Attacks on the Press 2004: Senegal

Senegal

Senegal’s large and diverse press is one of the strongest in West Africa. The constitution guarantees press freedom, and dozens of privately owned newspapers and radio stations carry a wide variety of political views. Yet journalists can still be jailed for what they report, despite President Abdoulaye Wade’s 2000 campaign promise to decriminalize press offenses.

Tensions between Wade and the private press over his failure to deliver on such promises came to a head in July with the two-week imprisonment of Madiambal Diagne, publication director of the independent daily Le Quotidien (The Daily). Diagne was detained on July 9 and charged with publishing secret documents, publishing false information, and committing acts “likely to compromise public security” in articles that alleged fraud in the customs service and government interference in the judiciary. Prior to his arrest, Diagne was summoned to police headquarters and pressed to reveal his sources, which he refused to do.

Diagne’s imprisonment sparked a wave of protests by journalists, press freedom organizations, and human rights groups in and outside Senegal. Nearly all of Senegal’s private newspapers and radio stations observed a news blackout on July 12, and journalists organized a series of demonstrations in the capital, Dakar, to protest what they said was a government attempt to muzzle the press.

In response, Prime Minister Macky Sall told the state-owned daily Le Soleil, “Journalists are not above the law. Those who have chosen to disobey the law will see the law being applied, and we will make them see that the country is well led.” Diagne was granted a provisional release on July 26, but the criminal charges were left pending.

While all three charges against Diagne were punishable by imprisonment, it was the charge of committing acts “likely to compromise public security” that enabled authorities to place Diagne in “preventive” detention. The charge is defined in the Penal Code’s controversial Article 80, which imposes a three- to five-year prison sentence and a hefty fine on anyone found guilty of “acts that might compromise public security or cause serious political problems.” Following a meeting with French President Jacques Chirac in France in late July, Wade publicly promised to repeal Article 80; upon his return to Senegal, the president announced that the justice minister had created two committees to reform the Penal Code.

Other laws mandate prison penalties for press offenses such as libel. For example, French national Christian Costeaux, who ran a Web site about tourism in Senegal, was sentenced in absentia to a year in prison on libel charges in January. According to Agence France-Presse, the case was brought by Robert Sagna, mayor of Ziguinchor, a city in the southern region of Casamance, and two local hotel owners, who claimed that Costeaux had libeled them in an article alleging the presence of organized crime in the region.

In October, Wade called for the decriminalization of press offenses and urged local journalists associations to submit proposals for reforms. No legislation had been introduced at year’s end.
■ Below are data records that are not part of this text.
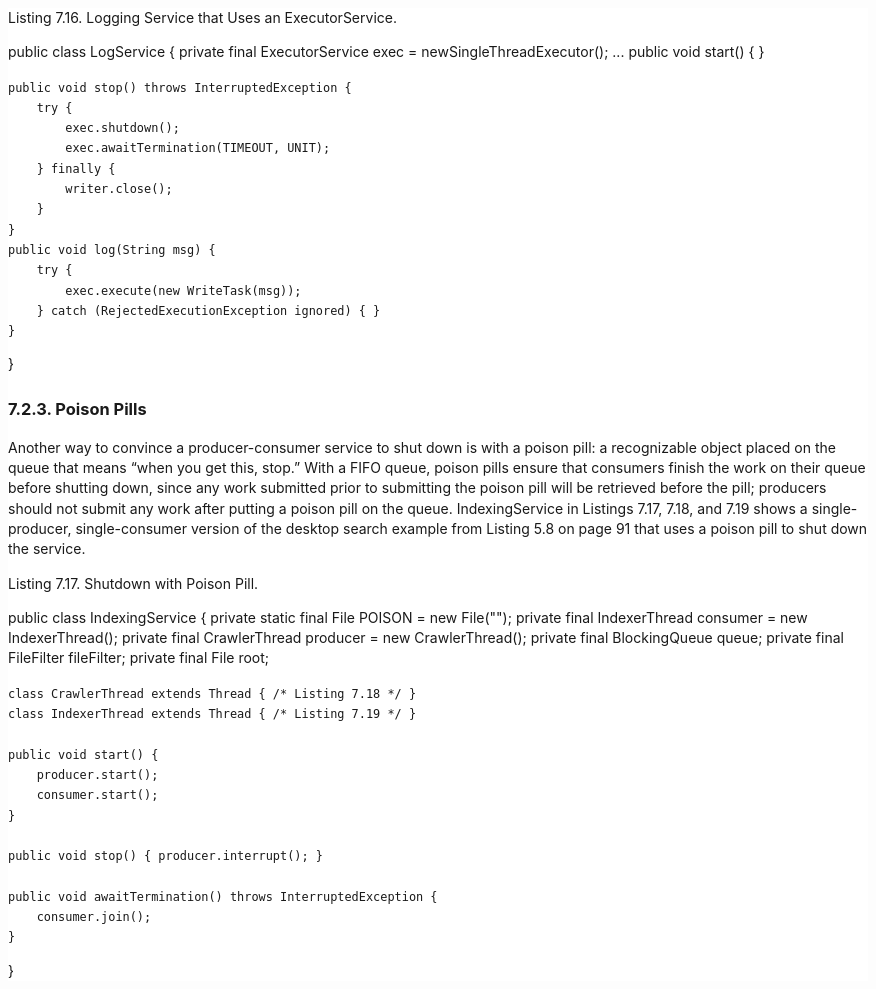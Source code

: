 Listing 7.16. Logging Service that Uses an ExecutorService.

public class LogService {
    private final ExecutorService exec = newSingleThreadExecutor();
    ...
    public void start() { }

    public void stop() throws InterruptedException {
        try {
            exec.shutdown();
            exec.awaitTermination(TIMEOUT, UNIT);
        } finally {
            writer.close();
        }
    }
    public void log(String msg) {
        try {
            exec.execute(new WriteTask(msg));
        } catch (RejectedExecutionException ignored) { }
    }
}

### 7.2.3. Poison Pills

Another way to convince a producer-consumer service to shut down is with a poison pill: a recognizable object placed on the queue that means “when you get this, stop.” With a FIFO queue, poison pills ensure that consumers finish the work on their queue before shutting down, since any work submitted prior to submitting the poison pill will be retrieved before the pill; producers should not submit any work after putting a poison pill on the queue. IndexingService in Listings 7.17, 7.18, and 7.19 shows a single-producer, single-consumer version of the desktop search example from Listing 5.8 on page 91 that uses a poison pill to shut down the service.

Listing 7.17. Shutdown with Poison Pill.

public class IndexingService {
    private static final File POISON = new File("");
    private final IndexerThread consumer = new IndexerThread();
    private final CrawlerThread producer = new CrawlerThread();
    private final BlockingQueue<File> queue;
    private final FileFilter fileFilter;
    private final File root;

    class CrawlerThread extends Thread { /* Listing 7.18 */ }
    class IndexerThread extends Thread { /* Listing 7.19 */ }

    public void start() {
        producer.start();
        consumer.start();
    }

    public void stop() { producer.interrupt(); }

    public void awaitTermination() throws InterruptedException {
        consumer.join();
    }
}

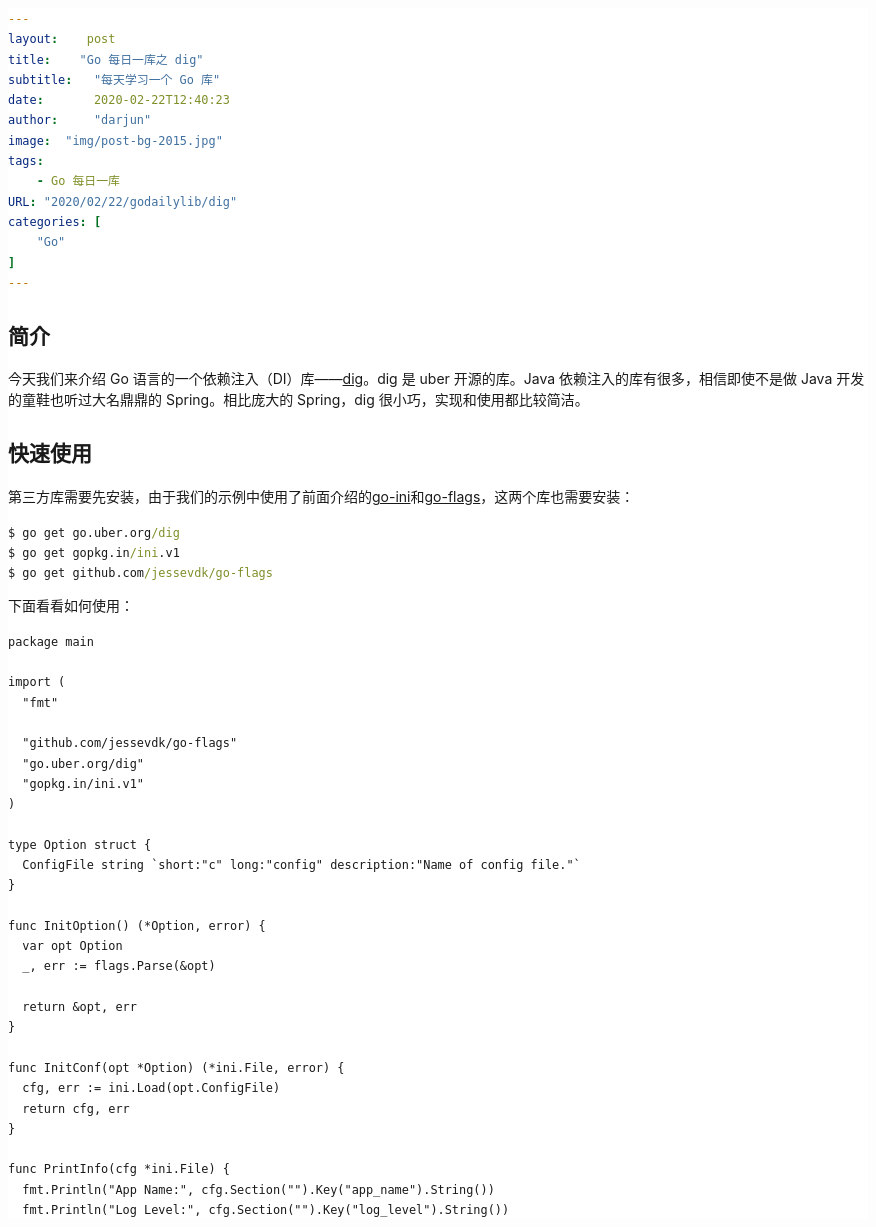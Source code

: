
```yaml
---
layout:    post
title:    "Go 每日一库之 dig"
subtitle: 	"每天学习一个 Go 库"
date:		2020-02-22T12:40:23
author:		"darjun"
image:	"img/post-bg-2015.jpg"
tags:
    - Go 每日一库
URL: "2020/02/22/godailylib/dig"
categories: [
	"Go"
]
---
```


## 简介

今天我们来介绍 Go 语言的一个依赖注入（DI）库——[dig](https://github.com/uber-go/dig)。dig 是 uber 开源的库。Java 依赖注入的库有很多，相信即使不是做 Java 开发的童鞋也听过大名鼎鼎的 Spring。相比庞大的 Spring，dig 很小巧，实现和使用都比较简洁。

## 快速使用

第三方库需要先安装，由于我们的示例中使用了前面介绍的[go-ini](https://darjun.github.io/2020/01/15/godailylib/go-ini/)和[go-flags](https://darjun.github.io/2020/01/10/godailylib/go-flags/)，这两个库也需要安装：

```cmd
$ go get go.uber.org/dig
$ go get gopkg.in/ini.v1
$ go get github.com/jessevdk/go-flags
```

下面看看如何使用：

```golang
package main

import (
  "fmt"

  "github.com/jessevdk/go-flags"
  "go.uber.org/dig"
  "gopkg.in/ini.v1"
)

type Option struct {
  ConfigFile string `short:"c" long:"config" description:"Name of config file."`
}

func InitOption() (*Option, error) {
  var opt Option
  _, err := flags.Parse(&opt)

  return &opt, err
}

func InitConf(opt *Option) (*ini.File, error) {
  cfg, err := ini.Load(opt.ConfigFile)
  return cfg, err
}

func PrintInfo(cfg *ini.File) {
  fmt.Println("App Name:", cfg.Section("").Key("app_name").String())
  fmt.Println("Log Level:", cfg.Section("").Key("log_level").String())
```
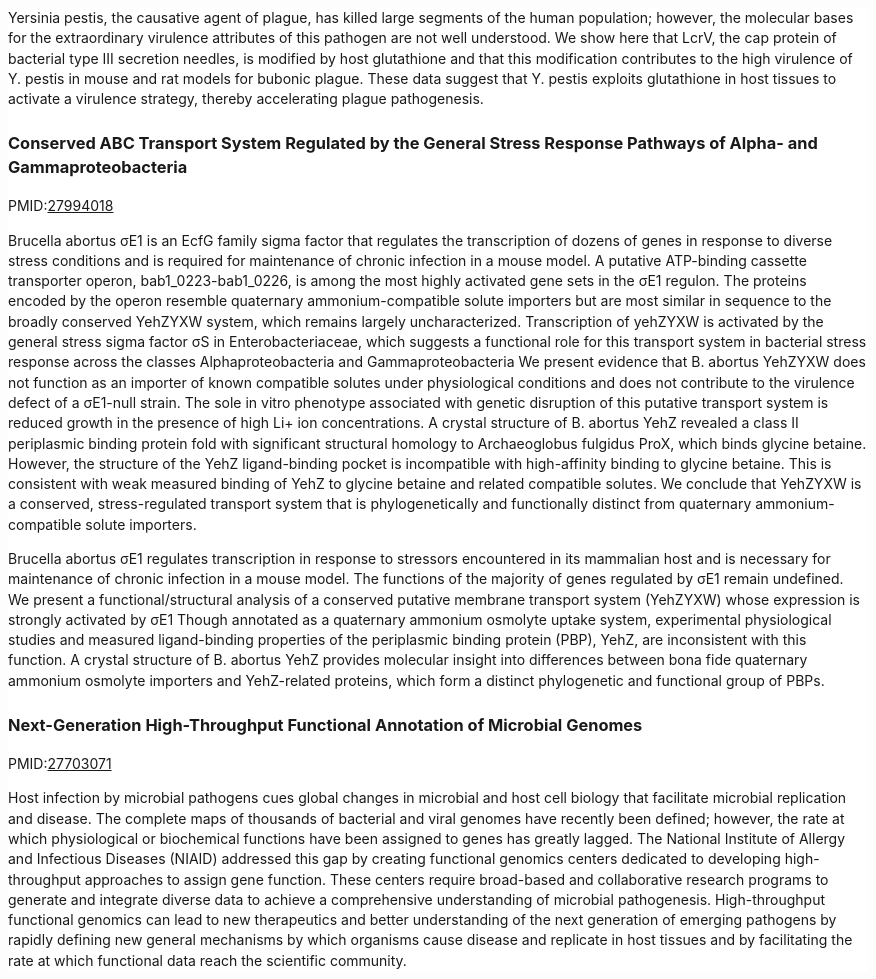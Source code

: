Yersinia pestis, the causative agent of plague, has killed large segments of the human population; however, the molecular bases for the extraordinary virulence attributes of this pathogen are not well understood. We show here that LcrV, the cap protein of bacterial type III secretion needles, is modified by host glutathione and that this modification contributes to the high virulence of Y. pestis in mouse and rat models for bubonic plague. These data suggest that Y. pestis exploits glutathione in host tissues to activate a virulence strategy, thereby accelerating plague pathogenesis.

### Conserved ABC Transport System Regulated by the General Stress Response Pathways of Alpha- and Gammaproteobacteria

PMID:[27994018](https://www.ncbi.nlm.nih.gov/pubmed/?term=27994018)

Brucella abortus σE1 is an EcfG family sigma factor that regulates the transcription of dozens of genes in response to diverse stress conditions and is required for maintenance of chronic infection in a mouse model. A putative ATP-binding cassette transporter operon, bab1_0223-bab1_0226, is among the most highly activated gene sets in the σE1 regulon. The proteins encoded by the operon resemble quaternary ammonium-compatible solute importers but are most similar in sequence to the broadly conserved YehZYXW system, which remains largely uncharacterized. Transcription of yehZYXW is activated by the general stress sigma factor σS in Enterobacteriaceae, which suggests a functional role for this transport system in bacterial stress response across the classes Alphaproteobacteria and Gammaproteobacteria We present evidence that B. abortus YehZYXW does not function as an importer of known compatible solutes under physiological conditions and does not contribute to the virulence defect of a σE1-null strain. The sole in vitro phenotype associated with genetic disruption of this putative transport system is reduced growth in the presence of high Li+ ion concentrations. A crystal structure of B. abortus YehZ revealed a class II periplasmic binding protein fold with significant structural homology to Archaeoglobus fulgidus ProX, which binds glycine betaine. However, the structure of the YehZ ligand-binding pocket is incompatible with high-affinity binding to glycine betaine. This is consistent with weak measured binding of YehZ to glycine betaine and related compatible solutes. We conclude that YehZYXW is a conserved, stress-regulated transport system that is phylogenetically and functionally distinct from quaternary ammonium-compatible solute importers.

Brucella abortus σE1 regulates transcription in response to stressors encountered in its mammalian host and is necessary for maintenance of chronic infection in a mouse model. The functions of the majority of genes regulated by σE1 remain undefined. We present a functional/structural analysis of a conserved putative membrane transport system (YehZYXW) whose expression is strongly activated by σE1 Though annotated as a quaternary ammonium osmolyte uptake system, experimental physiological studies and measured ligand-binding properties of the periplasmic binding protein (PBP), YehZ, are inconsistent with this function. A crystal structure of B. abortus YehZ provides molecular insight into differences between bona fide quaternary ammonium osmolyte importers and YehZ-related proteins, which form a distinct phylogenetic and functional group of PBPs.

### Next-Generation High-Throughput Functional Annotation of Microbial Genomes

PMID:[27703071](https://www.ncbi.nlm.nih.gov/pubmed/?term=27703071)

Host infection by microbial pathogens cues global changes in microbial and host cell biology that facilitate microbial replication and disease. The complete maps of thousands of bacterial and viral genomes have recently been defined; however, the rate at which physiological or biochemical functions have been assigned to genes has greatly lagged. The National Institute of Allergy and Infectious Diseases (NIAID) addressed this gap by creating functional genomics centers dedicated to developing high-throughput approaches to assign gene function. These centers require broad-based and collaborative research programs to generate and integrate diverse data to achieve a comprehensive understanding of microbial pathogenesis. High-throughput functional genomics can lead to new therapeutics and better understanding of the next generation of emerging pathogens by rapidly defining new general mechanisms by which organisms cause disease and replicate in host tissues and by facilitating the rate at which functional data reach the scientific community.
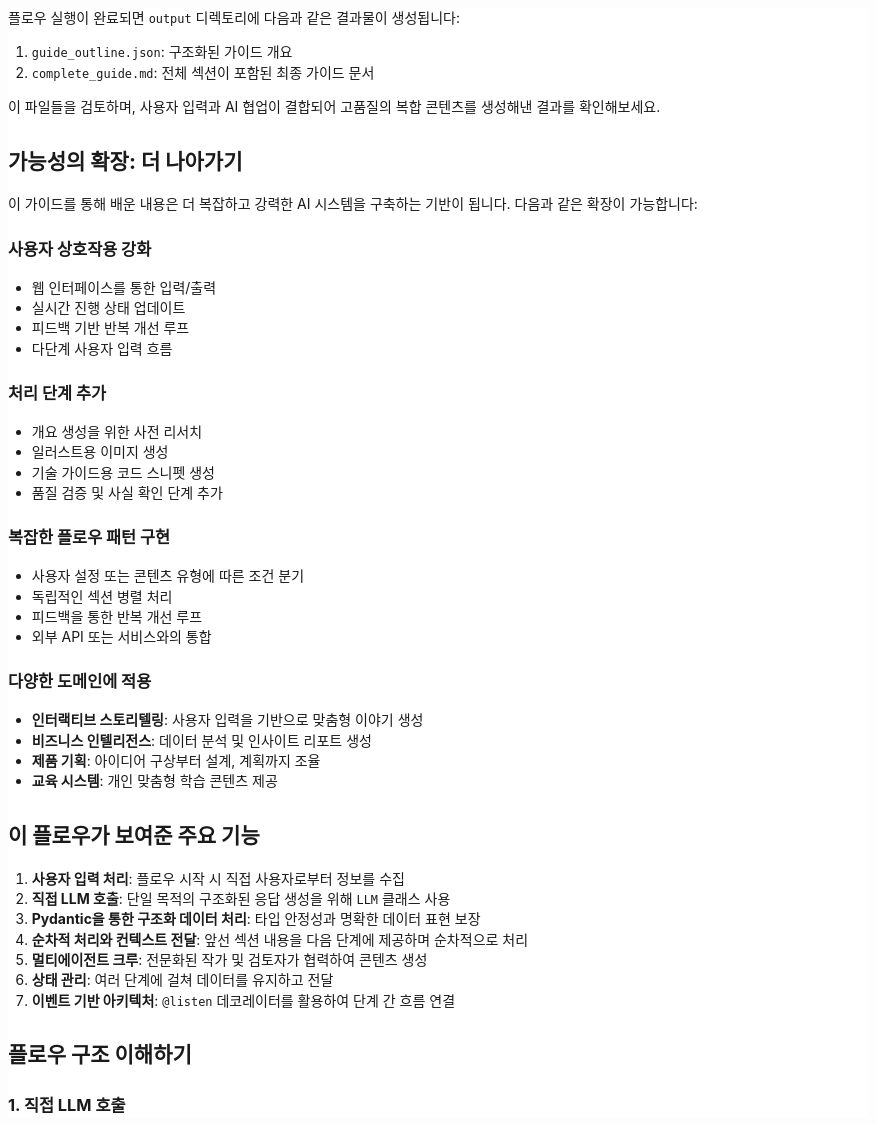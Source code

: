 플로우 실행이 완료되면 `output` 디렉토리에 다음과 같은 결과물이 생성됩니다:

1. `guide_outline.json`: 구조화된 가이드 개요
2. `complete_guide.md`: 전체 섹션이 포함된 최종 가이드 문서

이 파일들을 검토하며, 사용자 입력과 AI 협업이 결합되어 고품질의 복합 콘텐츠를 생성해낸 결과를 확인해보세요.

## 가능성의 확장: 더 나아가기

이 가이드를 통해 배운 내용은 더 복잡하고 강력한 AI 시스템을 구축하는 기반이 됩니다. 다음과 같은 확장이 가능합니다:

### 사용자 상호작용 강화

* 웹 인터페이스를 통한 입력/출력
* 실시간 진행 상태 업데이트
* 피드백 기반 반복 개선 루프
* 다단계 사용자 입력 흐름

### 처리 단계 추가

* 개요 생성을 위한 사전 리서치
* 일러스트용 이미지 생성
* 기술 가이드용 코드 스니펫 생성
* 품질 검증 및 사실 확인 단계 추가

### 복잡한 플로우 패턴 구현

* 사용자 설정 또는 콘텐츠 유형에 따른 조건 분기
* 독립적인 섹션 병렬 처리
* 피드백을 통한 반복 개선 루프
* 외부 API 또는 서비스와의 통합

### 다양한 도메인에 적용

* **인터랙티브 스토리텔링**: 사용자 입력을 기반으로 맞춤형 이야기 생성
* **비즈니스 인텔리전스**: 데이터 분석 및 인사이트 리포트 생성
* **제품 기획**: 아이디어 구상부터 설계, 계획까지 조율
* **교육 시스템**: 개인 맞춤형 학습 콘텐츠 제공

## 이 플로우가 보여준 주요 기능

1. **사용자 입력 처리**: 플로우 시작 시 직접 사용자로부터 정보를 수집
2. **직접 LLM 호출**: 단일 목적의 구조화된 응답 생성을 위해 `LLM` 클래스 사용
3. **Pydantic을 통한 구조화 데이터 처리**: 타입 안정성과 명확한 데이터 표현 보장
4. **순차적 처리와 컨텍스트 전달**: 앞선 섹션 내용을 다음 단계에 제공하며 순차적으로 처리
5. **멀티에이전트 크루**: 전문화된 작가 및 검토자가 협력하여 콘텐츠 생성
6. **상태 관리**: 여러 단계에 걸쳐 데이터를 유지하고 전달
7. **이벤트 기반 아키텍처**: `@listen` 데코레이터를 활용하여 단계 간 흐름 연결

## 플로우 구조 이해하기

### 1. 직접 LLM 호출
Relations between Radio France Internationale (RFI) and Senegalese authorities thawed in 2004, and the broadcaster reopened its Senegal bureau in August. RFI had closed the bureau in protest in October 2003, after Senegalese authorities expelled correspondent Sophie Malibeaux following an interview with a hard-line member of a Casamance separatist group.

The state owns the only national television station. According to local journalists, state TV is generally biased toward the president. At a forum organized in December by the government’s broadcasting regulatory council, several opposition politicians complained that Wade’s Democratic Party dominated the station’s programming, and that opposition parties were not given equal access.